- THE PROBLEM -
Restate, word for word and with no pictures, the stretch of lines in the data below that begins at the line with "and a list of" and ends at the line with "N=3, 8m13s (10/2021).", inclusive.

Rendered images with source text
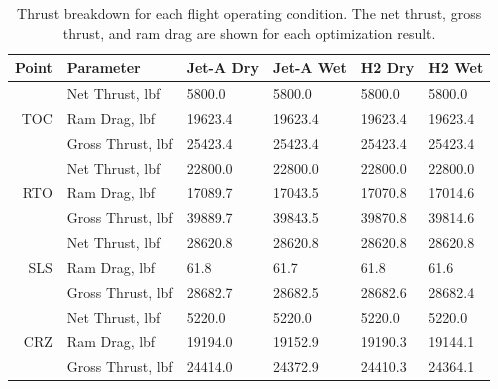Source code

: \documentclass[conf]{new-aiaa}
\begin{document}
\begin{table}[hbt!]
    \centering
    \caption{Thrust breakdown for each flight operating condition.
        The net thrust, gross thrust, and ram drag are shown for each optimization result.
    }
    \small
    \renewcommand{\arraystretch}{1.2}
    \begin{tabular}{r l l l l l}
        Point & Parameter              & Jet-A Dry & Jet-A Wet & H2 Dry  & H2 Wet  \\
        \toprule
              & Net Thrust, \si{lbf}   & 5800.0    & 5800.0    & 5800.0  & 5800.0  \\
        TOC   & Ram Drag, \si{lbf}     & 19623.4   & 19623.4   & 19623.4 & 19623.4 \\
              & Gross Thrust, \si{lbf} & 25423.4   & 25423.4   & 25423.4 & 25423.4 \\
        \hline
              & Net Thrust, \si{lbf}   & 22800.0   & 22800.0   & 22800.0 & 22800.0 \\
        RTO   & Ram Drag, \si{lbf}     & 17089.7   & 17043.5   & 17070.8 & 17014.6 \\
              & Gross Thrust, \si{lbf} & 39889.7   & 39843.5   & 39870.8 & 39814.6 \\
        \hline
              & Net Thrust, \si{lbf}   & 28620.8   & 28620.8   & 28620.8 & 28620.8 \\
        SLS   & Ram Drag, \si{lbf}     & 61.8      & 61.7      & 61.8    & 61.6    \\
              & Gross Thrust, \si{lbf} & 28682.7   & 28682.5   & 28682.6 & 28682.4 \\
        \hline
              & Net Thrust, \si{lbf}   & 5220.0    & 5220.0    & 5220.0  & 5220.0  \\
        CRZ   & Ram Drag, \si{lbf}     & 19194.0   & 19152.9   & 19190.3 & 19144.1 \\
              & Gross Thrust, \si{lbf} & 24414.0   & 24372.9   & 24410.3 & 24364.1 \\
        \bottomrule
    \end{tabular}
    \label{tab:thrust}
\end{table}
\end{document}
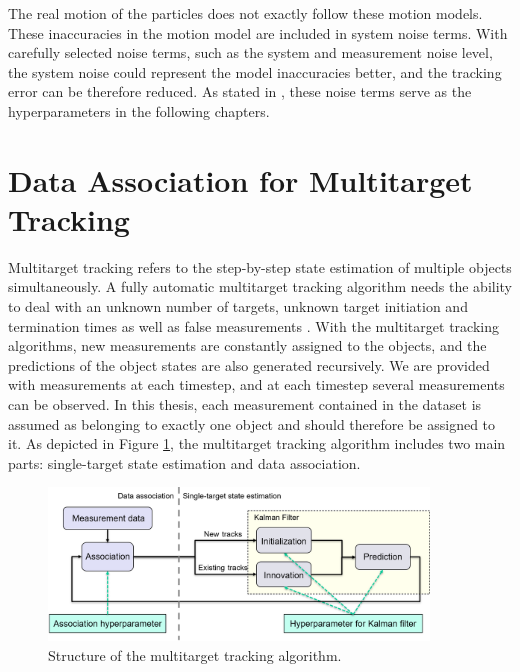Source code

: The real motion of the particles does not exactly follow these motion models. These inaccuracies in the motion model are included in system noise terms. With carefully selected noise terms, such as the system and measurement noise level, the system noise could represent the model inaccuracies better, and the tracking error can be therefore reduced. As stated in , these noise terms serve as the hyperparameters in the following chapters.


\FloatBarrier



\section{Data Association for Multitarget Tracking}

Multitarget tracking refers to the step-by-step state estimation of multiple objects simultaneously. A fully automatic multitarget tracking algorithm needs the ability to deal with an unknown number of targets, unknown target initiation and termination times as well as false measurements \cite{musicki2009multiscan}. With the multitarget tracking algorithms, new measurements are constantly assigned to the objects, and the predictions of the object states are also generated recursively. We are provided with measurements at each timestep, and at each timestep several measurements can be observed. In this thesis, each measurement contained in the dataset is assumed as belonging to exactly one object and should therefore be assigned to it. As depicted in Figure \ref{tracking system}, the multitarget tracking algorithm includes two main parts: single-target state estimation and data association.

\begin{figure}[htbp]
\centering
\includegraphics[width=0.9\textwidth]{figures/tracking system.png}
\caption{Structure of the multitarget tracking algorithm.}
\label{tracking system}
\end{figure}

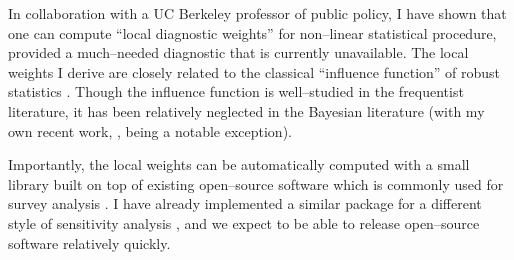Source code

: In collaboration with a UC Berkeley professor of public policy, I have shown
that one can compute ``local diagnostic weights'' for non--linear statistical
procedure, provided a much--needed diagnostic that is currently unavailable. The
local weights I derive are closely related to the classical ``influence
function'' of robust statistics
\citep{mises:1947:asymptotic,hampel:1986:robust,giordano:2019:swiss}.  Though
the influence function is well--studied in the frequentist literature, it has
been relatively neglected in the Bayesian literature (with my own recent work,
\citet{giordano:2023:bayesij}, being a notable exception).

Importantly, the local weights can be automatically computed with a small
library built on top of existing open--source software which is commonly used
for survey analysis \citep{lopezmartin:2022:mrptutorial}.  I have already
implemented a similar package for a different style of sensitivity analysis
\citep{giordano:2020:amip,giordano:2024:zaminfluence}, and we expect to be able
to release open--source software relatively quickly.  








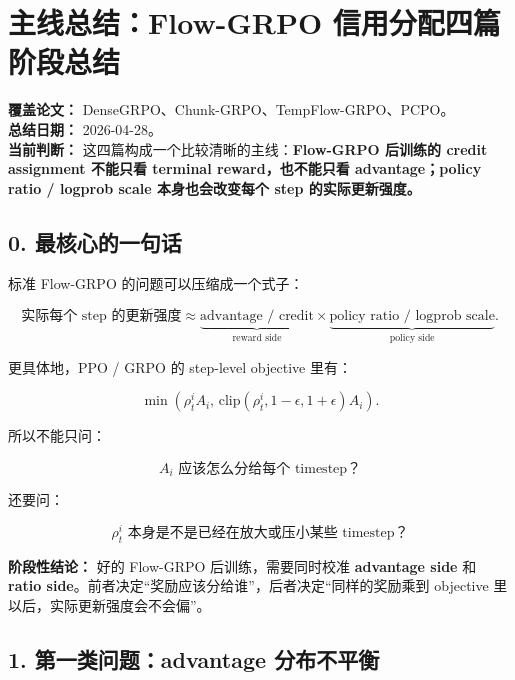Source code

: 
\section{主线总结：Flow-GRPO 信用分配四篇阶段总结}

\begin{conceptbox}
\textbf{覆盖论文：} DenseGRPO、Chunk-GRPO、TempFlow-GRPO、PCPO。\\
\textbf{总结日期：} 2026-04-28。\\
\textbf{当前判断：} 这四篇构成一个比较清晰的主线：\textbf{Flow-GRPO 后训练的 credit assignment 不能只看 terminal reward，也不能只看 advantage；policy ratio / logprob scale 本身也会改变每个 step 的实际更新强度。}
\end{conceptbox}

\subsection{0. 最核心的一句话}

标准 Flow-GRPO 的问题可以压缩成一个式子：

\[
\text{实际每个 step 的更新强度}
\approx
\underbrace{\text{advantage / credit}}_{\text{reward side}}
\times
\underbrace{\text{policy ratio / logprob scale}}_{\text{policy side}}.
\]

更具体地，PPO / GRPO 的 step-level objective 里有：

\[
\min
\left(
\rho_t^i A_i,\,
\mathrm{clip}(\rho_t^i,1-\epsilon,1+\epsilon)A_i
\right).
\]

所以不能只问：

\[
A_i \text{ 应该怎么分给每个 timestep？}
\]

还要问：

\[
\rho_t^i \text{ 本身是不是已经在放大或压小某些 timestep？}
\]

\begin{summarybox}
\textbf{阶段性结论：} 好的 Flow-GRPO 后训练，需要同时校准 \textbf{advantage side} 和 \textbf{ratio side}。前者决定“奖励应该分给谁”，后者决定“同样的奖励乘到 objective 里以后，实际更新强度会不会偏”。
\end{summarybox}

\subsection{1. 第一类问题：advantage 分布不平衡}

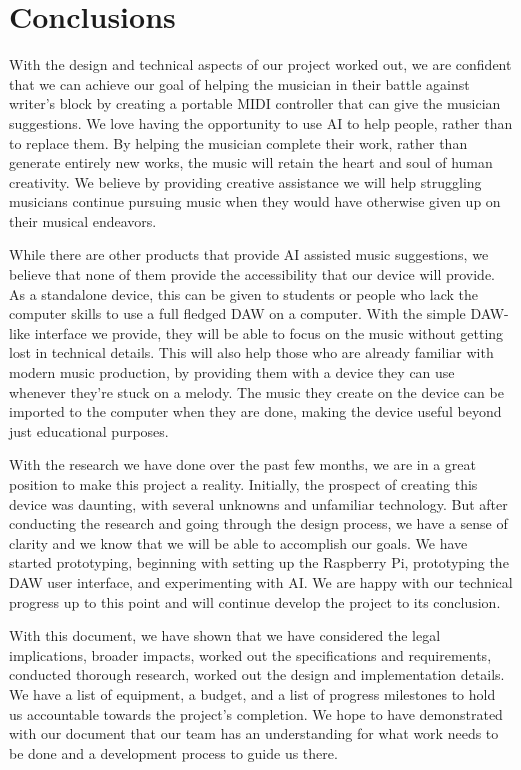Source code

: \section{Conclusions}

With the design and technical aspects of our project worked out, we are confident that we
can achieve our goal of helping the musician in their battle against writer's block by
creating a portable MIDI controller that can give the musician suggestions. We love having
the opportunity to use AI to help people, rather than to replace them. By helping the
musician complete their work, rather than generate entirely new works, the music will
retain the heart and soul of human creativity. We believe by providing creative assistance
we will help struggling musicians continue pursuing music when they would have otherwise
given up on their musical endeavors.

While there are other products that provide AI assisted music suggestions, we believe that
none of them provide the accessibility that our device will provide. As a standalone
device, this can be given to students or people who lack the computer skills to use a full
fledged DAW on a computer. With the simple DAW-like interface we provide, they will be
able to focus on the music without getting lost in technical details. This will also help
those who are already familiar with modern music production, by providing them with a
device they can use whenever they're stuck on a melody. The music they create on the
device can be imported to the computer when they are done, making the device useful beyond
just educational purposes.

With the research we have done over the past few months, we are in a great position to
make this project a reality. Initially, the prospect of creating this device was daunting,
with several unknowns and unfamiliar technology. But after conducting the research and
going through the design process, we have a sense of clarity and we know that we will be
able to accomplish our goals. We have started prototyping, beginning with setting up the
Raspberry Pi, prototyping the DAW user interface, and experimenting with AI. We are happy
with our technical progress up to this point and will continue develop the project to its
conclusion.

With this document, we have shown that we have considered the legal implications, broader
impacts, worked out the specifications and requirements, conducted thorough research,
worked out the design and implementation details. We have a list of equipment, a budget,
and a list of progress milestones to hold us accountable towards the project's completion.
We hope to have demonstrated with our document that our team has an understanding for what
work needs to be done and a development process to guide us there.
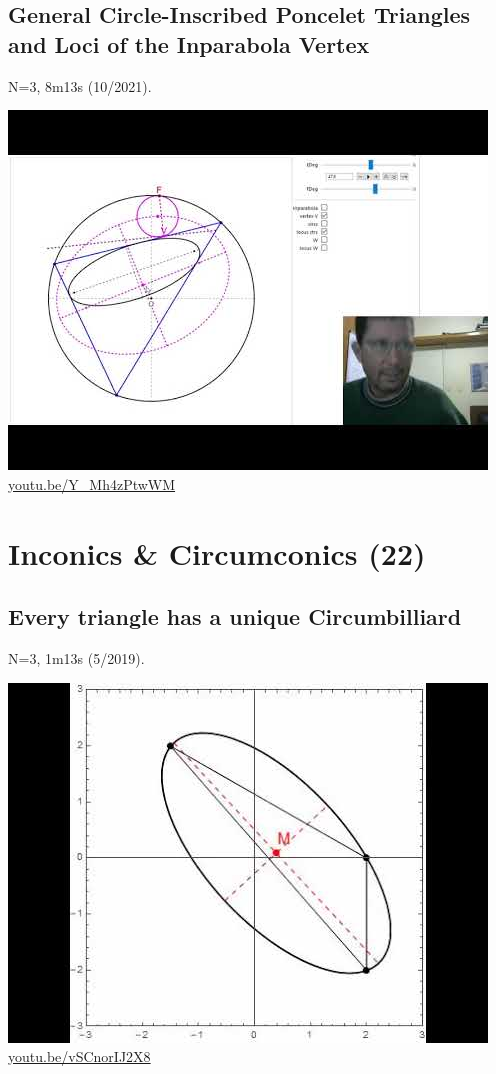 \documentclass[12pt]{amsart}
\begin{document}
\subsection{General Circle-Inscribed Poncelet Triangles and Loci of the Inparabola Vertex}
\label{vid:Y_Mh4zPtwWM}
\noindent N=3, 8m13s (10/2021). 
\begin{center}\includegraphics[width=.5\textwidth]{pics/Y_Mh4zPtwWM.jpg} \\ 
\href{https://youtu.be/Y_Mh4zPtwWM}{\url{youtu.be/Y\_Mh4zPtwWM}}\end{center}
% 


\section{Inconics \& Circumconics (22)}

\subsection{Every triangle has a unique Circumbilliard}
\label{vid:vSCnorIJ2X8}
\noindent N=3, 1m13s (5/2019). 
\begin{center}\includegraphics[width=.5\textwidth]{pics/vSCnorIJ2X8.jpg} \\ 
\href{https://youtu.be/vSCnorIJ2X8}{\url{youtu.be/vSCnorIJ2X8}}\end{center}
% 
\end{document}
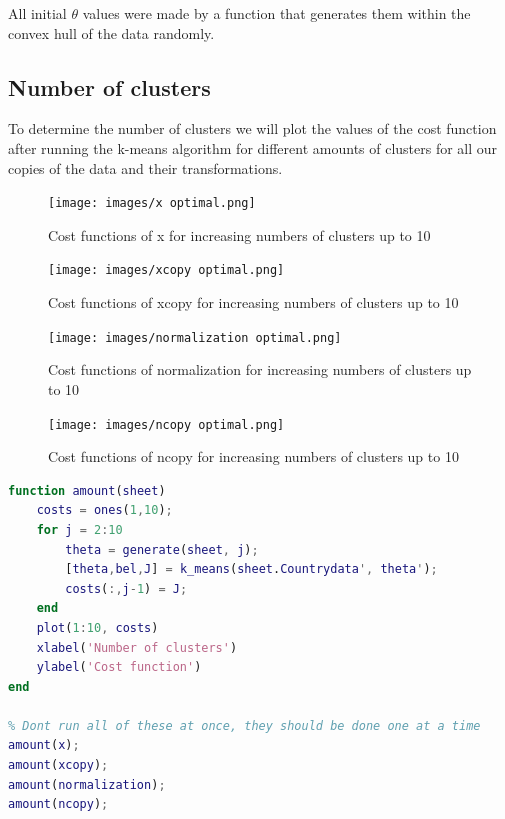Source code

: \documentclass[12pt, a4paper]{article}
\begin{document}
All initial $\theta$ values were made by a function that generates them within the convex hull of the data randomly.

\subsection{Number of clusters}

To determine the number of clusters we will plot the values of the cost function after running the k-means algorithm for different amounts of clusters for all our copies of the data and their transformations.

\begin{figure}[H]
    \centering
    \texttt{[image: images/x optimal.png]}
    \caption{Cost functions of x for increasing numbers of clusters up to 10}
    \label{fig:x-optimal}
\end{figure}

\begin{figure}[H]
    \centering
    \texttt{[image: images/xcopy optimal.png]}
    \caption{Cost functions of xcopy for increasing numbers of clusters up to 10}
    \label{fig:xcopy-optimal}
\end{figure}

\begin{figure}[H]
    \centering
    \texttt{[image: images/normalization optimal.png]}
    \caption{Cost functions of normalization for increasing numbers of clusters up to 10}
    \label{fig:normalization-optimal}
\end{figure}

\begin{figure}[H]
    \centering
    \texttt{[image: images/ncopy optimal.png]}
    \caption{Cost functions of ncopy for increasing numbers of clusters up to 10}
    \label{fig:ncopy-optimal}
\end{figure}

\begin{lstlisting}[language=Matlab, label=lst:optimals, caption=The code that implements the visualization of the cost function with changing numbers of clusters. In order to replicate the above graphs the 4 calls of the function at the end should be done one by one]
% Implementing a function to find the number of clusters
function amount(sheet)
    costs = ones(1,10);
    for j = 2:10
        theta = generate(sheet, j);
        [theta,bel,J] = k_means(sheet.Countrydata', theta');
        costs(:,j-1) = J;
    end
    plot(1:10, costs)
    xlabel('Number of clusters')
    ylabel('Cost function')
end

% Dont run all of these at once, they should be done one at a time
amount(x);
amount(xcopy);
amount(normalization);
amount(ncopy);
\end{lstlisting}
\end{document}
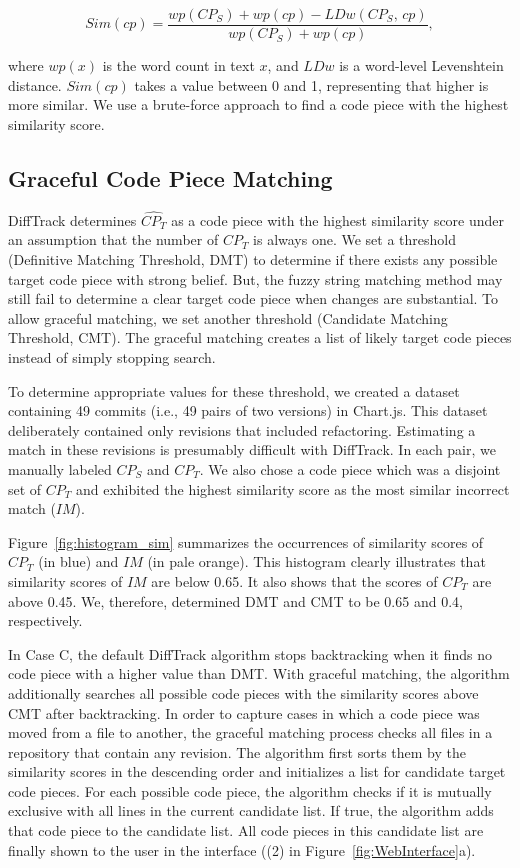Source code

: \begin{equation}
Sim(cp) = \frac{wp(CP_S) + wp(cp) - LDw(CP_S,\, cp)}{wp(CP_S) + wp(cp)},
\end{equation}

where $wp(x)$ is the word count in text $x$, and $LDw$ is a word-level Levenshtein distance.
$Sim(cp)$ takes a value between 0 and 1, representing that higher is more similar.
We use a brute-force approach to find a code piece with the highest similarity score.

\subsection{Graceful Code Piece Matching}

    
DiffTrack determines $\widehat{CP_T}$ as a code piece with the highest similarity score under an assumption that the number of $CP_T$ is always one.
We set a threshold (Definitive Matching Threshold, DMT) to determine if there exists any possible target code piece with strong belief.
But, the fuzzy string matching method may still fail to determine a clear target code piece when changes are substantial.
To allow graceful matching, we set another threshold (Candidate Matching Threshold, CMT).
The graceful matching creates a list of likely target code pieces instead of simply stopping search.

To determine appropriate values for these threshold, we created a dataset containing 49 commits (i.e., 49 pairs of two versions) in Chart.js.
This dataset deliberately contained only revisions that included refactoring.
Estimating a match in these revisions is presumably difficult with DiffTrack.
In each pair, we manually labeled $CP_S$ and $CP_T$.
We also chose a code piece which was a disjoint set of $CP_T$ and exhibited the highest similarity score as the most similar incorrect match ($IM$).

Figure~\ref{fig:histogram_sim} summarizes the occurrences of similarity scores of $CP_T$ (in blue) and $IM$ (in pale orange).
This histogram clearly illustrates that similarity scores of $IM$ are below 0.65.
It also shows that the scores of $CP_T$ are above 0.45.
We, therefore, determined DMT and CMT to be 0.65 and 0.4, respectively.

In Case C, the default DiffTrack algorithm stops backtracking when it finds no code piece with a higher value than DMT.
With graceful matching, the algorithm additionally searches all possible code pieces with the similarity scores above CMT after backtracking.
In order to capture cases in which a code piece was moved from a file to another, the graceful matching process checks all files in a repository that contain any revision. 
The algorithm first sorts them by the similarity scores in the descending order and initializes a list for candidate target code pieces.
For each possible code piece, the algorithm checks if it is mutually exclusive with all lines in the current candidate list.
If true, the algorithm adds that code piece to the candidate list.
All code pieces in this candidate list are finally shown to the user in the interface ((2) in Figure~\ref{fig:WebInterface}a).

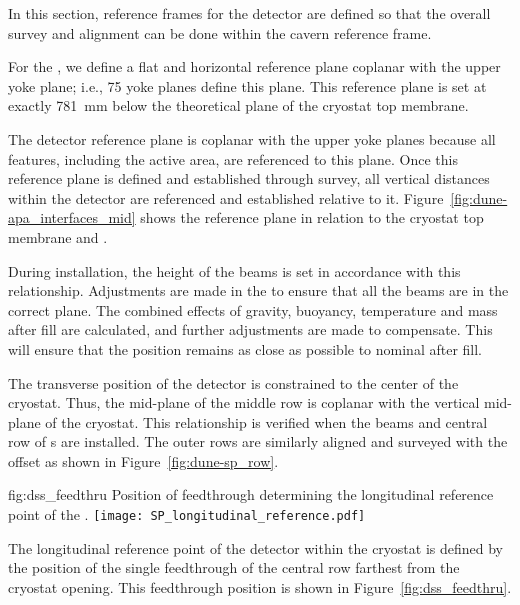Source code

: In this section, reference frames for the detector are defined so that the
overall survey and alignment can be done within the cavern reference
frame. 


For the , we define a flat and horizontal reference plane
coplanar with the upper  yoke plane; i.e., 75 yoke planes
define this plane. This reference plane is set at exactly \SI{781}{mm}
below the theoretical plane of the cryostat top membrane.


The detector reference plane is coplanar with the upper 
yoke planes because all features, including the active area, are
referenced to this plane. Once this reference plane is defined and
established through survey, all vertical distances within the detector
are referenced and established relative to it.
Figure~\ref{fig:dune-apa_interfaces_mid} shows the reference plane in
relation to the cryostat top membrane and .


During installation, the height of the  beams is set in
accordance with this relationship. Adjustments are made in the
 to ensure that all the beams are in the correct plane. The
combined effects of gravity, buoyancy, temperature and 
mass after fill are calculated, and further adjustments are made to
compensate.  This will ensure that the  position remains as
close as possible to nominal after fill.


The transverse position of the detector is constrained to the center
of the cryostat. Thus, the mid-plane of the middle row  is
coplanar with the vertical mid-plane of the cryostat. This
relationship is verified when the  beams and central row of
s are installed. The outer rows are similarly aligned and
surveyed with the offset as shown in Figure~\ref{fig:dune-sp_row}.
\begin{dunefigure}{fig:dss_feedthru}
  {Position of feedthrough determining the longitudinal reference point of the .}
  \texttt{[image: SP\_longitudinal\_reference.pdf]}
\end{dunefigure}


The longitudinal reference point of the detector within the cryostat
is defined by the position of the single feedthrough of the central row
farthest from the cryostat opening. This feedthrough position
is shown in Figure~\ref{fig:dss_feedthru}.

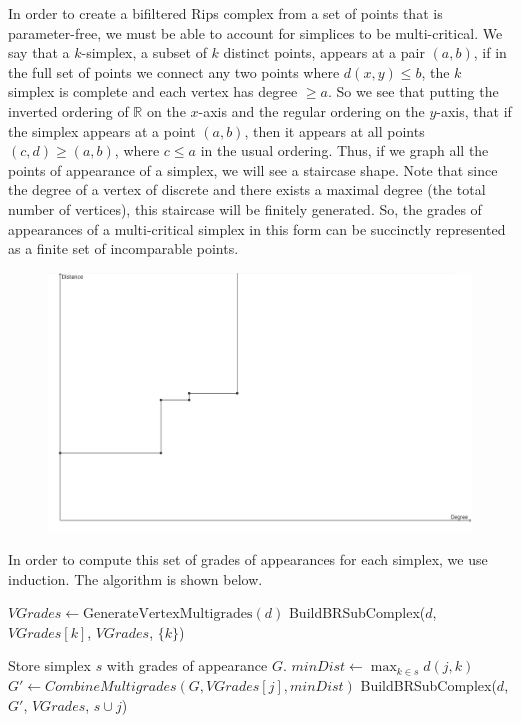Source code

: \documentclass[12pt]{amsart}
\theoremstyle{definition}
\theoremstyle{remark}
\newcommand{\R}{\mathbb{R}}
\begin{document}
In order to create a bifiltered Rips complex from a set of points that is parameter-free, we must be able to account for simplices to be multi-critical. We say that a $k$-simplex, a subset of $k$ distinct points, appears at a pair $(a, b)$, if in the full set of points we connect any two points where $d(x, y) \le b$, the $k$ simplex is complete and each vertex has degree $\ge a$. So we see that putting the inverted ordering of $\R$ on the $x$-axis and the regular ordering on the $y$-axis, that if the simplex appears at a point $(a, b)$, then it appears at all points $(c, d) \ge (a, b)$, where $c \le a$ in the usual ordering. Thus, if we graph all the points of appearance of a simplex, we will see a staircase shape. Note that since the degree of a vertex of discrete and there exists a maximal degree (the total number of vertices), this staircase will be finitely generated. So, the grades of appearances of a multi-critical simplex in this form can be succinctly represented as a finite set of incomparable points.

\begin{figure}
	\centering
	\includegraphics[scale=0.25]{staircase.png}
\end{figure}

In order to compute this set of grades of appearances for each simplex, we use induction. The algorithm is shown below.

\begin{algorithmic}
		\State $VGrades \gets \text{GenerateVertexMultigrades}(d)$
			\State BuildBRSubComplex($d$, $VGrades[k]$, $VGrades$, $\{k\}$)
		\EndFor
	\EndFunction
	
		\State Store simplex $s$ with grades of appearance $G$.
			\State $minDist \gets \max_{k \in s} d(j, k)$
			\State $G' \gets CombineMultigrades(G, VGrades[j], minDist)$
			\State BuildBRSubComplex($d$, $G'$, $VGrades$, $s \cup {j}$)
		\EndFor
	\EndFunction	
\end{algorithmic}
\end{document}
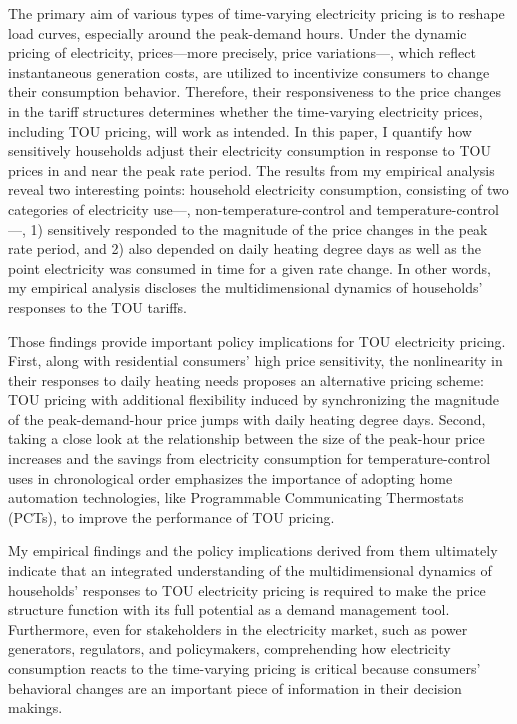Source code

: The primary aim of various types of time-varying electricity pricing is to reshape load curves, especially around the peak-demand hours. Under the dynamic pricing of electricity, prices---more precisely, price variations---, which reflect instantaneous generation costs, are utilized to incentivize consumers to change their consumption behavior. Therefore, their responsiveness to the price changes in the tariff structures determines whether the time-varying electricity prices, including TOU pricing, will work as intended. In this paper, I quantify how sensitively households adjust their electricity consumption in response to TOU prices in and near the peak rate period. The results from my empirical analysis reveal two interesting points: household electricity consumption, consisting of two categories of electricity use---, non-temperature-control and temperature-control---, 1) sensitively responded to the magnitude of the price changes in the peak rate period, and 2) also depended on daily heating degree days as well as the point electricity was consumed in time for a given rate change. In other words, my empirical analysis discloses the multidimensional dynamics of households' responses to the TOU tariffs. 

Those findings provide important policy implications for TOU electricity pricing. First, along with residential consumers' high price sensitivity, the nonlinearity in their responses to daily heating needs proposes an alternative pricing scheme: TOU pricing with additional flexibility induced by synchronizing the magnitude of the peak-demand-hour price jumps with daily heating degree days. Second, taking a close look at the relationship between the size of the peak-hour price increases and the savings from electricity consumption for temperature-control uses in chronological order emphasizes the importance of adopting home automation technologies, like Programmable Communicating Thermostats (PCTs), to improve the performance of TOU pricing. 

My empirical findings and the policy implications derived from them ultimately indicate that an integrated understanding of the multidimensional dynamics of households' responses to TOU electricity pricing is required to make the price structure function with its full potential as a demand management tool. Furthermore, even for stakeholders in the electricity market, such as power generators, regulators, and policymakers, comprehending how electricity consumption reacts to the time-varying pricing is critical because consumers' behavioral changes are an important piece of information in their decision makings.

- RESULT OF THIS EXERCISE -
and a list of progress milestones to hold us accountable towards the project's completion.
We hope to have demonstrated with our document that our team has an understanding for what
work needs to be done and a development process to guide us there.
 \documentclass[12pt]{amsart}
\begin{document}
\subsection{General Circle-Inscribed Poncelet Triangles and Loci of the Inparabola Vertex}
\label{vid:Y_Mh4zPtwWM}
\noindent N=3, 8m13s (10/2021). 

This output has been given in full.